Document images with source code
───

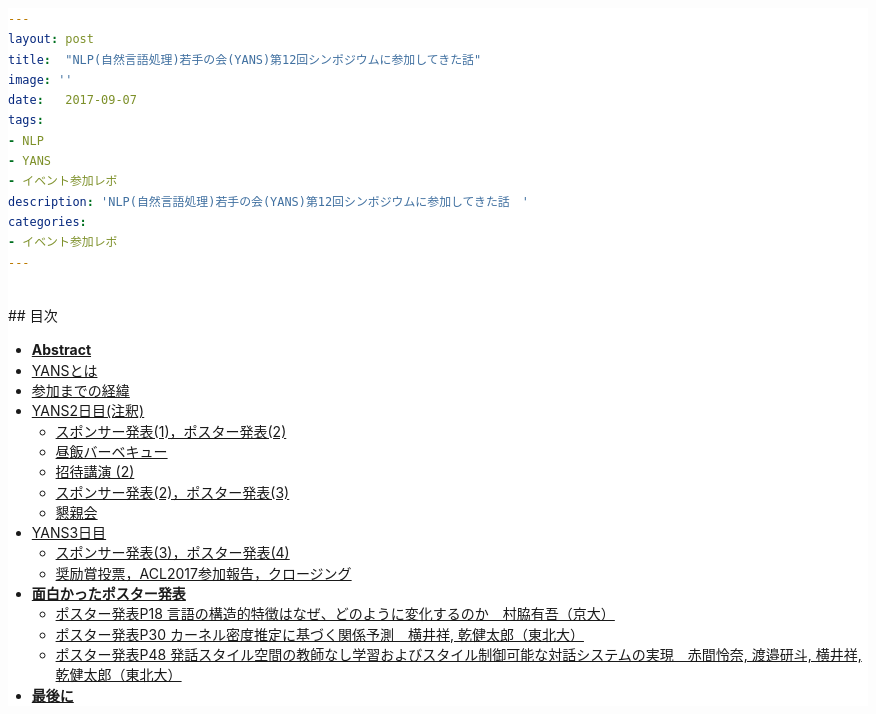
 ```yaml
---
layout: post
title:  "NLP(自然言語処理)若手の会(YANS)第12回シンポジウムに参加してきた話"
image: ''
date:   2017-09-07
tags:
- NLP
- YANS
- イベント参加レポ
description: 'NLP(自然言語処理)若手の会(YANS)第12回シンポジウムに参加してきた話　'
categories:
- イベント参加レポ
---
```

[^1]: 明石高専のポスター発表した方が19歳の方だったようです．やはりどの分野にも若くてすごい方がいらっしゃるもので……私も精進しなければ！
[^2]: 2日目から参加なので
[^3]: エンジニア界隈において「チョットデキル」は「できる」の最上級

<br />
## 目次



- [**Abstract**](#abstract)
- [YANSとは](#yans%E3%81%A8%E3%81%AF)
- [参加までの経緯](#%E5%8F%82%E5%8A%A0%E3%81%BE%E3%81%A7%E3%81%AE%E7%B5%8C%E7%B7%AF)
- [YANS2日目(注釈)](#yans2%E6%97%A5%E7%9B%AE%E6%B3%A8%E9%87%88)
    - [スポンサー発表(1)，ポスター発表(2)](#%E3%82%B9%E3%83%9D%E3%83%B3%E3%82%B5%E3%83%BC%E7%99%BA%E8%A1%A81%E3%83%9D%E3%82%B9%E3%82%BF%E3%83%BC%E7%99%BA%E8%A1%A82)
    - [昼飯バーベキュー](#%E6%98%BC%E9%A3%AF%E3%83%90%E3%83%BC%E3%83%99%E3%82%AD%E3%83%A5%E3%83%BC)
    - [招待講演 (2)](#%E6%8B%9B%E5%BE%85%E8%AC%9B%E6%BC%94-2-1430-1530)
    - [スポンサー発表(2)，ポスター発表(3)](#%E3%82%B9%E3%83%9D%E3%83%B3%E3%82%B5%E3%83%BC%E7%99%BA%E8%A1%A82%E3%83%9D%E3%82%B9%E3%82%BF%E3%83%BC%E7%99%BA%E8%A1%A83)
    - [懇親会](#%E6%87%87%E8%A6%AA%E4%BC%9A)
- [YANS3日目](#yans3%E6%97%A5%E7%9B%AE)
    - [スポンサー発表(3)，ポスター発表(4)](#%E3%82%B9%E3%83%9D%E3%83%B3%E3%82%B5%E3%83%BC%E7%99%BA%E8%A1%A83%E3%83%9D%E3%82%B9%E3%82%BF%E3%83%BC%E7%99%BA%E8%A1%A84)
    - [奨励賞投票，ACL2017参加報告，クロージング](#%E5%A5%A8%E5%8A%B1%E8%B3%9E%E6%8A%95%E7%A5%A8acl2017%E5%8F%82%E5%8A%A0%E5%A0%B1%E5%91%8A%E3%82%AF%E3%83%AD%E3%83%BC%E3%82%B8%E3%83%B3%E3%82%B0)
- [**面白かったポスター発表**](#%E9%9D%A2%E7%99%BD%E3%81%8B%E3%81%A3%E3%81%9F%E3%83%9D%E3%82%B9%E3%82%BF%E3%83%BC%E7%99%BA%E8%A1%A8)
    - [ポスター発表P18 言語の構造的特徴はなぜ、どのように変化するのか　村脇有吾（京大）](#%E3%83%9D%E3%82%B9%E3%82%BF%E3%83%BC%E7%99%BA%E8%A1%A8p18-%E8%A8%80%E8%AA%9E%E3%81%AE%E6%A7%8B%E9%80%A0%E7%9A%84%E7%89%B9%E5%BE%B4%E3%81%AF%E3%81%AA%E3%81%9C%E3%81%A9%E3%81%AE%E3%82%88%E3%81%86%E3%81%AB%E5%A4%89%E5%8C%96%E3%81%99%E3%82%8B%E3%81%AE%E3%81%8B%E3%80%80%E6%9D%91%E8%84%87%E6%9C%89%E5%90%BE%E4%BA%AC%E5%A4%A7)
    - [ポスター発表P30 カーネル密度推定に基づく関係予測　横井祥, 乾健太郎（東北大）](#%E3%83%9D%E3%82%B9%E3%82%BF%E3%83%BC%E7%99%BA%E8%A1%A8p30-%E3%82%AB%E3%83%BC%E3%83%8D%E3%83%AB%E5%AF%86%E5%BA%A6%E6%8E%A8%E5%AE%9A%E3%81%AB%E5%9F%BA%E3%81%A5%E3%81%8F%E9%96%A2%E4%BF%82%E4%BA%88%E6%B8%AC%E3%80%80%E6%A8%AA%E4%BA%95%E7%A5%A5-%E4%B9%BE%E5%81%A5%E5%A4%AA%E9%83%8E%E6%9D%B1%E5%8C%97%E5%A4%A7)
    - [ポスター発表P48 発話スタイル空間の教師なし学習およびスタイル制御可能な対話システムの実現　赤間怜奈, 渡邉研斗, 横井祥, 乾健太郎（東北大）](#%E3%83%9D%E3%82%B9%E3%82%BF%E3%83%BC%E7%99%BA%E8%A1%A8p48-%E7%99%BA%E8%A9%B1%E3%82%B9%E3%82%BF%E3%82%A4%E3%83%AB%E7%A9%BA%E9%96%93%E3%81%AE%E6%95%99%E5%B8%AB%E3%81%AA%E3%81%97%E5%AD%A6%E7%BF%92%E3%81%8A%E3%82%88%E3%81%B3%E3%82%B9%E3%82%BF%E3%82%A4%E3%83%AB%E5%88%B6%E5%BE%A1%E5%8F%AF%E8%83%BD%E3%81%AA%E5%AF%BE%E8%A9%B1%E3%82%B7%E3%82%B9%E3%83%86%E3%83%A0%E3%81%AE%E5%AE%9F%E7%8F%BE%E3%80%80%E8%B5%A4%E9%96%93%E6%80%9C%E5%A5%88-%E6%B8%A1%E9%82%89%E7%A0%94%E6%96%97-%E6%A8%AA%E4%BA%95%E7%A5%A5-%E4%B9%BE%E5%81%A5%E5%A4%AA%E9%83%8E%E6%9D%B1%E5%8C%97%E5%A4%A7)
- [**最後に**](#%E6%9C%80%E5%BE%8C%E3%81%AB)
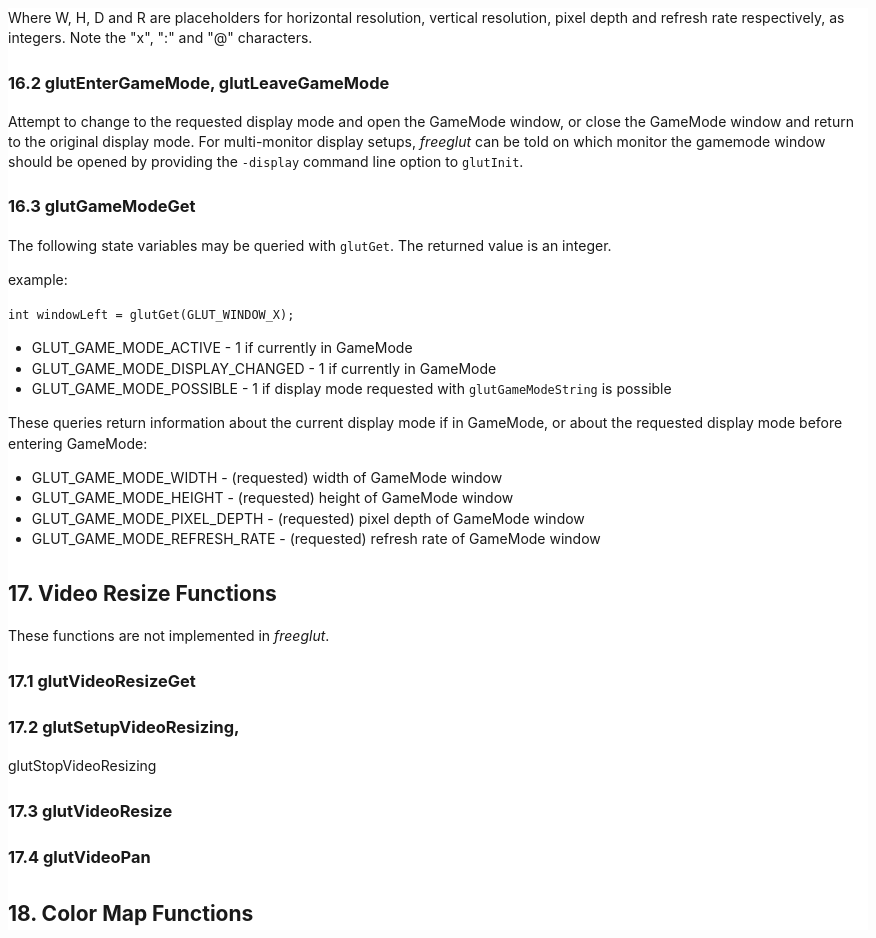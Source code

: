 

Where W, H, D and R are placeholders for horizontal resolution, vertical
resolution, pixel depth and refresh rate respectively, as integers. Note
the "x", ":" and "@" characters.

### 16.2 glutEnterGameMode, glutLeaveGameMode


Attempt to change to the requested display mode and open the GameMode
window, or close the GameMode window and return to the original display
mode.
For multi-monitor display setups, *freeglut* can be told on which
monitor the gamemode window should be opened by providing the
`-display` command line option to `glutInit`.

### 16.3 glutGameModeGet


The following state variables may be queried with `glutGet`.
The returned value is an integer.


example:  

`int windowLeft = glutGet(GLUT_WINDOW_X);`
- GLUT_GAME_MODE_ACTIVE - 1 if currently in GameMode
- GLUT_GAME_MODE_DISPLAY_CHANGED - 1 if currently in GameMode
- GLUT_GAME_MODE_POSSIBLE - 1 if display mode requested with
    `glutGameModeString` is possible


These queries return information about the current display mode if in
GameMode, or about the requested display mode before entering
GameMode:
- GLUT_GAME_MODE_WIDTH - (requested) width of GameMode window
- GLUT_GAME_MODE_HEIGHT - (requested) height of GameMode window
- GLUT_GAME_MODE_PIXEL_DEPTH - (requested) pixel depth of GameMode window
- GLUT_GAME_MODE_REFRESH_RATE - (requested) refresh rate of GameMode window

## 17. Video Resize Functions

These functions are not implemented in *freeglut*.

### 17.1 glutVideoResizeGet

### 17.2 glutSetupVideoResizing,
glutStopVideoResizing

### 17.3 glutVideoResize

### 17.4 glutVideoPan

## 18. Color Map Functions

───

Exercise
Could you set down, exactly as written, every line from the start of the records above through the line containing "- [奨励賞投票，ACL20", leaving the pictures out?

Output for this task
 ```yaml
---
layout: post
title:  "NLP(自然言語処理)若手の会(YANS)第12回シンポジウムに参加してきた話"
image: ''
date:   2017-09-07
tags:
- NLP
- YANS
- イベント参加レポ
description: 'NLP(自然言語処理)若手の会(YANS)第12回シンポジウムに参加してきた話　'
categories:
- イベント参加レポ
---
```

[^1]: 明石高専のポスター発表した方が19歳の方だったようです．やはりどの分野にも若くてすごい方がいらっしゃるもので……私も精進しなければ！
[^2]: 2日目から参加なので
[^3]: エンジニア界隈において「チョットデキル」は「できる」の最上級

<br />
## 目次



- [**Abstract**](#abstract)
- [YANSとは](#yans%E3%81%A8%E3%81%AF)
- [参加までの経緯](#%E5%8F%82%E5%8A%A0%E3%81%BE%E3%81%A7%E3%81%AE%E7%B5%8C%E7%B7%AF)
- [YANS2日目(注釈)](#yans2%E6%97%A5%E7%9B%AE%E6%B3%A8%E9%87%88)
    - [スポンサー発表(1)，ポスター発表(2)](#%E3%82%B9%E3%83%9D%E3%83%B3%E3%82%B5%E3%83%BC%E7%99%BA%E8%A1%A81%E3%83%9D%E3%82%B9%E3%82%BF%E3%83%BC%E7%99%BA%E8%A1%A82)
    - [昼飯バーベキュー](#%E6%98%BC%E9%A3%AF%E3%83%90%E3%83%BC%E3%83%99%E3%82%AD%E3%83%A5%E3%83%BC)
    - [招待講演 (2)](#%E6%8B%9B%E5%BE%85%E8%AC%9B%E6%BC%94-2-1430-1530)
    - [スポンサー発表(2)，ポスター発表(3)](#%E3%82%B9%E3%83%9D%E3%83%B3%E3%82%B5%E3%83%BC%E7%99%BA%E8%A1%A82%E3%83%9D%E3%82%B9%E3%82%BF%E3%83%BC%E7%99%BA%E8%A1%A83)
    - [懇親会](#%E6%87%87%E8%A6%AA%E4%BC%9A)
- [YANS3日目](#yans3%E6%97%A5%E7%9B%AE)
    - [スポンサー発表(3)，ポスター発表(4)](#%E3%82%B9%E3%83%9D%E3%83%B3%E3%82%B5%E3%83%BC%E7%99%BA%E8%A1%A83%E3%83%9D%E3%82%B9%E3%82%BF%E3%83%BC%E7%99%BA%E8%A1%A84)
    - [奨励賞投票，ACL2017参加報告，クロージング](#%E5%A5%A8%E5%8A%B1%E8%B3%9E%E6%8A%95%E7%A5%A8acl2017%E5%8F%82%E5%8A%A0%E5%A0%B1%E5%91%8A%E3%82%AF%E3%83%AD%E3%83%BC%E3%82%B8%E3%83%B3%E3%82%B0)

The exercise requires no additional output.